WHAT TO WORK ON —
If a line in the material below has the string "know", copy it out.

INPUT RECORDS —
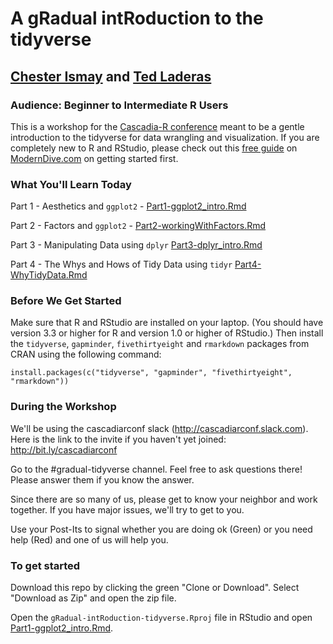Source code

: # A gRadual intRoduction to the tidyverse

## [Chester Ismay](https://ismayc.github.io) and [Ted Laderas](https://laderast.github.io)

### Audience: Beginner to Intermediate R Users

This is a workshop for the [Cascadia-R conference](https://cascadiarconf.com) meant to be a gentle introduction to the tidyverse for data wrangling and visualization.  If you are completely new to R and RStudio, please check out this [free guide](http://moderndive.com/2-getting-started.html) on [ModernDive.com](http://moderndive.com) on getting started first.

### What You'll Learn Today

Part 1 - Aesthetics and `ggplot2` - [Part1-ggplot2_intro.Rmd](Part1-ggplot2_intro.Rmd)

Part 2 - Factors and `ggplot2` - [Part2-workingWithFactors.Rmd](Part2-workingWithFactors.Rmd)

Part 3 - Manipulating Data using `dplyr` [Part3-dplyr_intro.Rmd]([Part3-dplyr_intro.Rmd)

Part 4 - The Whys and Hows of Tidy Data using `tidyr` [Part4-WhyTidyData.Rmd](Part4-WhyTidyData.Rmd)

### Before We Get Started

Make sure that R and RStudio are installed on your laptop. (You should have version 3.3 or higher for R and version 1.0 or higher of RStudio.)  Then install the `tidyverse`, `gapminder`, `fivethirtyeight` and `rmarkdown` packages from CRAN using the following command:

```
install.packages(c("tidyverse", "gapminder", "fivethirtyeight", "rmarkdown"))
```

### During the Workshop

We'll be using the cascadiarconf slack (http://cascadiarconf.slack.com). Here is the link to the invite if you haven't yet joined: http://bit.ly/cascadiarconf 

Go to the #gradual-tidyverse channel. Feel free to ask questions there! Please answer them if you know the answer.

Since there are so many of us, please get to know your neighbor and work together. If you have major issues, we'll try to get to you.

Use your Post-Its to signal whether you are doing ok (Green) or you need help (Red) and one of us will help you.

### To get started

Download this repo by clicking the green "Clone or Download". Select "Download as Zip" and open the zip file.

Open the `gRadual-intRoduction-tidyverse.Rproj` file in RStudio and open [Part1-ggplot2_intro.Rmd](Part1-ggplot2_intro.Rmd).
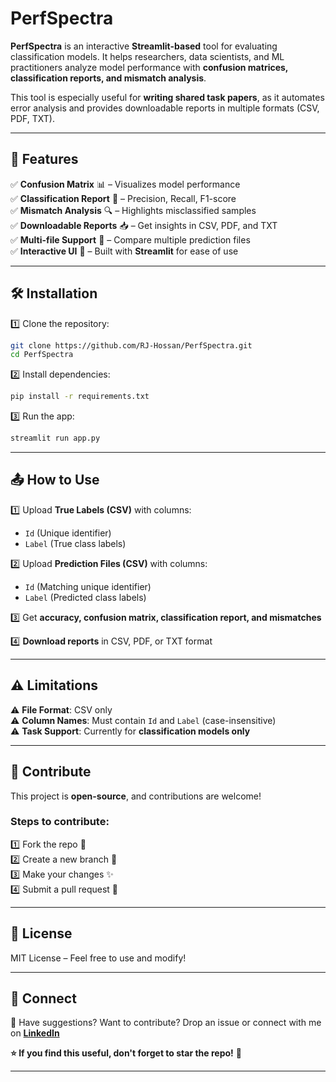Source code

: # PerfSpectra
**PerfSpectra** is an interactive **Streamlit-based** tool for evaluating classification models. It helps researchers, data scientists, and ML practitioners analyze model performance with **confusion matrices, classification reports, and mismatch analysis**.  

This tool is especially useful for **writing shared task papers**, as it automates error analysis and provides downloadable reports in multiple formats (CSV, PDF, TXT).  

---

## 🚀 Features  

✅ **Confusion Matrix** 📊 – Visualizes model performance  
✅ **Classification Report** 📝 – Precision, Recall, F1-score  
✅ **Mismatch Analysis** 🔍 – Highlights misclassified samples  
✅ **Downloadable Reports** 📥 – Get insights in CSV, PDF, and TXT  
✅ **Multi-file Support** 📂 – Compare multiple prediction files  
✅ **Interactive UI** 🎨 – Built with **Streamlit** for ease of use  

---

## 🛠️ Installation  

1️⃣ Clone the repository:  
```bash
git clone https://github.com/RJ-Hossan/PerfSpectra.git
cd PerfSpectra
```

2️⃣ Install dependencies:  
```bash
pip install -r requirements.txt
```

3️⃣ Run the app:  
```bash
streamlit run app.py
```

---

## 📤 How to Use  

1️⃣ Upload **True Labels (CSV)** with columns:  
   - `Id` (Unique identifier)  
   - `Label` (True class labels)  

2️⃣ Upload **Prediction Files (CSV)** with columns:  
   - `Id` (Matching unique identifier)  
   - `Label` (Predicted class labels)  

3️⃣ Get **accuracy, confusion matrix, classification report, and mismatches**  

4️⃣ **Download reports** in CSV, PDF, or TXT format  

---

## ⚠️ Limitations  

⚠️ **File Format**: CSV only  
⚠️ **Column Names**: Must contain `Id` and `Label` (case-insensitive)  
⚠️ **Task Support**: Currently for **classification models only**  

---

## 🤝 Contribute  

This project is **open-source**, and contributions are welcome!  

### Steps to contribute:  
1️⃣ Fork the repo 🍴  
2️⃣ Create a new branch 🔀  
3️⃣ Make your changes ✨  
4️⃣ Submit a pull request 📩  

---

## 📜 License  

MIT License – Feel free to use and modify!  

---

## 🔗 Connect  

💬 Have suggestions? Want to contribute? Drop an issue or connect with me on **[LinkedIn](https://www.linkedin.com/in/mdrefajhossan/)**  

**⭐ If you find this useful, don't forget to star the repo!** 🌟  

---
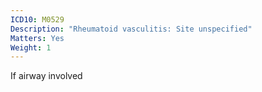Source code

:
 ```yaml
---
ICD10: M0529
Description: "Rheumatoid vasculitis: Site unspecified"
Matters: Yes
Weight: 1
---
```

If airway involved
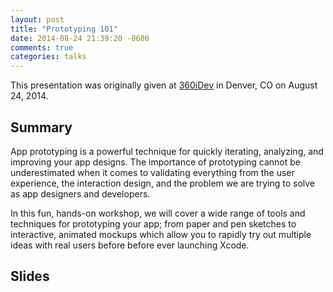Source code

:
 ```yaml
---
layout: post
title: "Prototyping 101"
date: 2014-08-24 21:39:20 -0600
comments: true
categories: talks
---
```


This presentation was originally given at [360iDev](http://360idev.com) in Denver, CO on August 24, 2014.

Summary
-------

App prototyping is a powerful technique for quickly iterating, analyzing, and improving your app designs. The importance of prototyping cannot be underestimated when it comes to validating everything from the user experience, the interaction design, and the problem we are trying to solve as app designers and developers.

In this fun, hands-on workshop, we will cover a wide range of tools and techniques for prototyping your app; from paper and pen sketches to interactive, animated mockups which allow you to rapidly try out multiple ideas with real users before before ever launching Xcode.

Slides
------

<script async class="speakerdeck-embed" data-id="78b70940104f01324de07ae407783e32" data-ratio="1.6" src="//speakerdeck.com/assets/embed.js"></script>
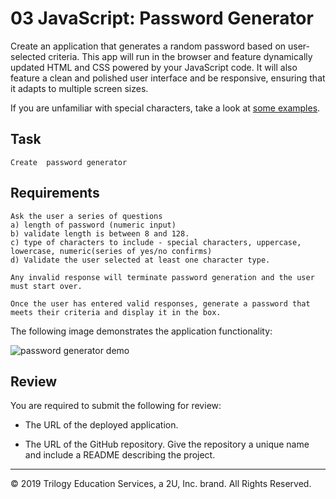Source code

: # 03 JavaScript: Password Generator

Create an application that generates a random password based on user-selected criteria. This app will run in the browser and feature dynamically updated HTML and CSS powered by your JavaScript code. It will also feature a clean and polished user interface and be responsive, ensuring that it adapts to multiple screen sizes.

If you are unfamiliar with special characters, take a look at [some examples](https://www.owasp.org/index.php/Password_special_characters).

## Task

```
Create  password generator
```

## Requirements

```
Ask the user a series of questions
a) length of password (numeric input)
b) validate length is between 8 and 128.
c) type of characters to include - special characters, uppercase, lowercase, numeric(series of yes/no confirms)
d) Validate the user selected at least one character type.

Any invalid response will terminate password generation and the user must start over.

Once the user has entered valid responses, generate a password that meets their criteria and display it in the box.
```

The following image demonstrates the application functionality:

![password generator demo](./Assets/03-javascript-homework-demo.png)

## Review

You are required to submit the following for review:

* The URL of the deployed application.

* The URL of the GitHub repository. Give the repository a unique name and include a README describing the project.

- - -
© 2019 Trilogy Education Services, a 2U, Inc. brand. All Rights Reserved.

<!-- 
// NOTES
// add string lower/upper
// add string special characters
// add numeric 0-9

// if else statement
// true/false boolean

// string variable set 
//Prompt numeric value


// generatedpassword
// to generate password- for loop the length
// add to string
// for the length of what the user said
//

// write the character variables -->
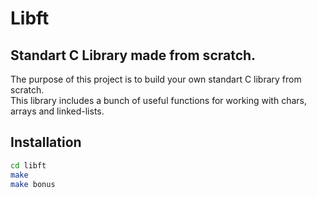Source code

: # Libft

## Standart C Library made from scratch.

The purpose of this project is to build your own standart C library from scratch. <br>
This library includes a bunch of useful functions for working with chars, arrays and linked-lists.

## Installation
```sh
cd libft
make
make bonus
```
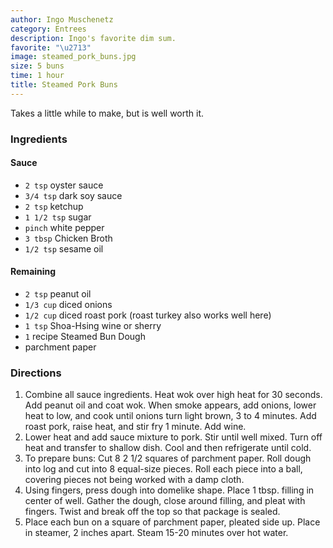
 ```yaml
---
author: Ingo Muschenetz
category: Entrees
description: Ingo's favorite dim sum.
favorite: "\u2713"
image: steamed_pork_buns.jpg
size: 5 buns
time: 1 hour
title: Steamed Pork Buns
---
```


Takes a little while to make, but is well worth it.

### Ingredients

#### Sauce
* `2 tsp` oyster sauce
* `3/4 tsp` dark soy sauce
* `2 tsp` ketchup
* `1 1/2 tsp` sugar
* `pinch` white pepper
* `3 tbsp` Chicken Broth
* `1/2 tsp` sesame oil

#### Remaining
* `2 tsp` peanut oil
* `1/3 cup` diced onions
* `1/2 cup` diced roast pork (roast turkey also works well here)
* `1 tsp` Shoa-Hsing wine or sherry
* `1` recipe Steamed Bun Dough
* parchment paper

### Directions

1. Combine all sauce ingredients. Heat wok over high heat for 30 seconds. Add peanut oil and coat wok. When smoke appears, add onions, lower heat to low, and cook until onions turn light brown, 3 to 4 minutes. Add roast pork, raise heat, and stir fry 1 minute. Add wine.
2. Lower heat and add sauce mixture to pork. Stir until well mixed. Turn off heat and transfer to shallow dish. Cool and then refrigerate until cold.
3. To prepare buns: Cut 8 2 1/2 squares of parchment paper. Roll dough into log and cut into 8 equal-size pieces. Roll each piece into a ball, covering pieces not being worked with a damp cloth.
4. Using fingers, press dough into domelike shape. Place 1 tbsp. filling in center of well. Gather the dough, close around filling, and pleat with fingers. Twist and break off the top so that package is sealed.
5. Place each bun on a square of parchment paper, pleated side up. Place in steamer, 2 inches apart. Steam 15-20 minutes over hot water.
--
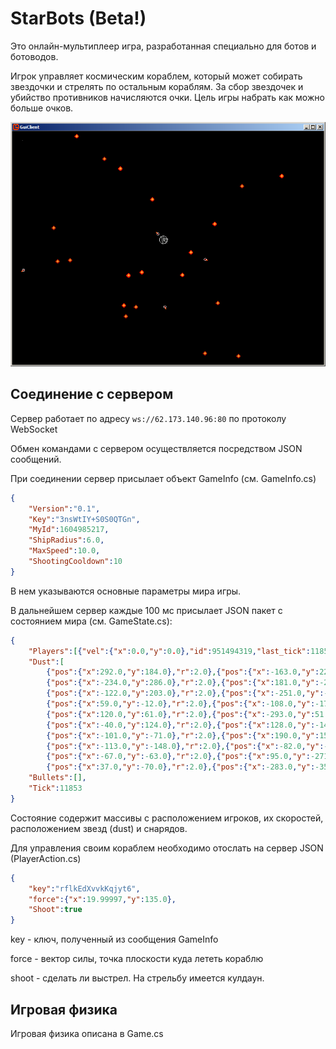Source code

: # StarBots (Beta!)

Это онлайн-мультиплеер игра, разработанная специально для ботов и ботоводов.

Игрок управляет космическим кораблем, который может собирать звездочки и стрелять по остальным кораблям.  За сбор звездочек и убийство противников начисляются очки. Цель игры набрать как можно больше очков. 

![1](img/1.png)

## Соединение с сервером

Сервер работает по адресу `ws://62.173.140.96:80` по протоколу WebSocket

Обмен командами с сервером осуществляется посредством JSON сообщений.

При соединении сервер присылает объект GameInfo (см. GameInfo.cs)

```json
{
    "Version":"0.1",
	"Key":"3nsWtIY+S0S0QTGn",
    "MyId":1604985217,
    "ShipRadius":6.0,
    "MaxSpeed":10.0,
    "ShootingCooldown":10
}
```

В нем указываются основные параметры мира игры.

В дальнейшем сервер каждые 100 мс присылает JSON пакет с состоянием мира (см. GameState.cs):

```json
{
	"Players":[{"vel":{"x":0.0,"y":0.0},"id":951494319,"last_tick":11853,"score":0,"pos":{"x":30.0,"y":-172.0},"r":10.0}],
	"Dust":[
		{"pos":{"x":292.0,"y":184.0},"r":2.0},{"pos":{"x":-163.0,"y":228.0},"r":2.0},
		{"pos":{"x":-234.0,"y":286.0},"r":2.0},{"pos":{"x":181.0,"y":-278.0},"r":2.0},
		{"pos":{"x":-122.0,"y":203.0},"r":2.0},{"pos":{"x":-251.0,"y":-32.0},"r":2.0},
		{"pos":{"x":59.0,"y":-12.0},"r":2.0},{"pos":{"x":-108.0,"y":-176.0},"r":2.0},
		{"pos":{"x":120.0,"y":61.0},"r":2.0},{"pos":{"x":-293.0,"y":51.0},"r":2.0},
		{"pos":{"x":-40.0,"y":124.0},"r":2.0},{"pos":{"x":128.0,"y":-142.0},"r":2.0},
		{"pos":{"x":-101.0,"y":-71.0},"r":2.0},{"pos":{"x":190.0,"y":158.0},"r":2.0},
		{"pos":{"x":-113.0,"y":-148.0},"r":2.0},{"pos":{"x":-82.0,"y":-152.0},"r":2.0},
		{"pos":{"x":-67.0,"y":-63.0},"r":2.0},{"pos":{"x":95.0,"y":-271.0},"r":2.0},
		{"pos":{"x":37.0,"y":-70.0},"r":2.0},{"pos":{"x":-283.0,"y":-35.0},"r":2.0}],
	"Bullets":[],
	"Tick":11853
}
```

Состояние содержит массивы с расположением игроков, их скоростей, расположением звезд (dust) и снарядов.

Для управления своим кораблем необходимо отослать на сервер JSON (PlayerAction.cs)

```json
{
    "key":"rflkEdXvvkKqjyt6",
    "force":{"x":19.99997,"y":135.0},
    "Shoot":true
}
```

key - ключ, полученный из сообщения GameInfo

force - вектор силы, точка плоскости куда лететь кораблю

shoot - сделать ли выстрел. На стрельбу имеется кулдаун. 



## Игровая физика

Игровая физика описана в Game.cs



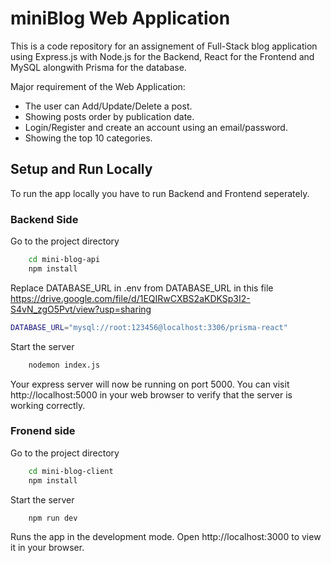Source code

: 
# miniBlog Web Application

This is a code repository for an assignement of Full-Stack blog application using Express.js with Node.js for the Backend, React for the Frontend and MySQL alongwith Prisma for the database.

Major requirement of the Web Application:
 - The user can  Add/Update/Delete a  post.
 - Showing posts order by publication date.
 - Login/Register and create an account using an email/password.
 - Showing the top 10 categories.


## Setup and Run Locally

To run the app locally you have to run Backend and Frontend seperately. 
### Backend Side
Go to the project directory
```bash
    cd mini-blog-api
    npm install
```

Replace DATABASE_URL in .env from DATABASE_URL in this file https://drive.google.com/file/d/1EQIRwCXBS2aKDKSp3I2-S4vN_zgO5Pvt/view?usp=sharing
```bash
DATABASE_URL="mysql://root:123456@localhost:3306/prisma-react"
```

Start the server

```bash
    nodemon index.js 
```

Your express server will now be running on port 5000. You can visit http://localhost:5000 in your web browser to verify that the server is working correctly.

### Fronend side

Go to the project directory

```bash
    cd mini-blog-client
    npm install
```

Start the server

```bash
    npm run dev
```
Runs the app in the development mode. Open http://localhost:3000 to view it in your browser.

ANSWER AREA —
Go to the #gradual-tidyverse channel. Feel free to ask questions there! Please answer them if you know the answer.
Since there are so many of us, please get to know your neighbor and work together. If you have major issues, we'll try to get to you.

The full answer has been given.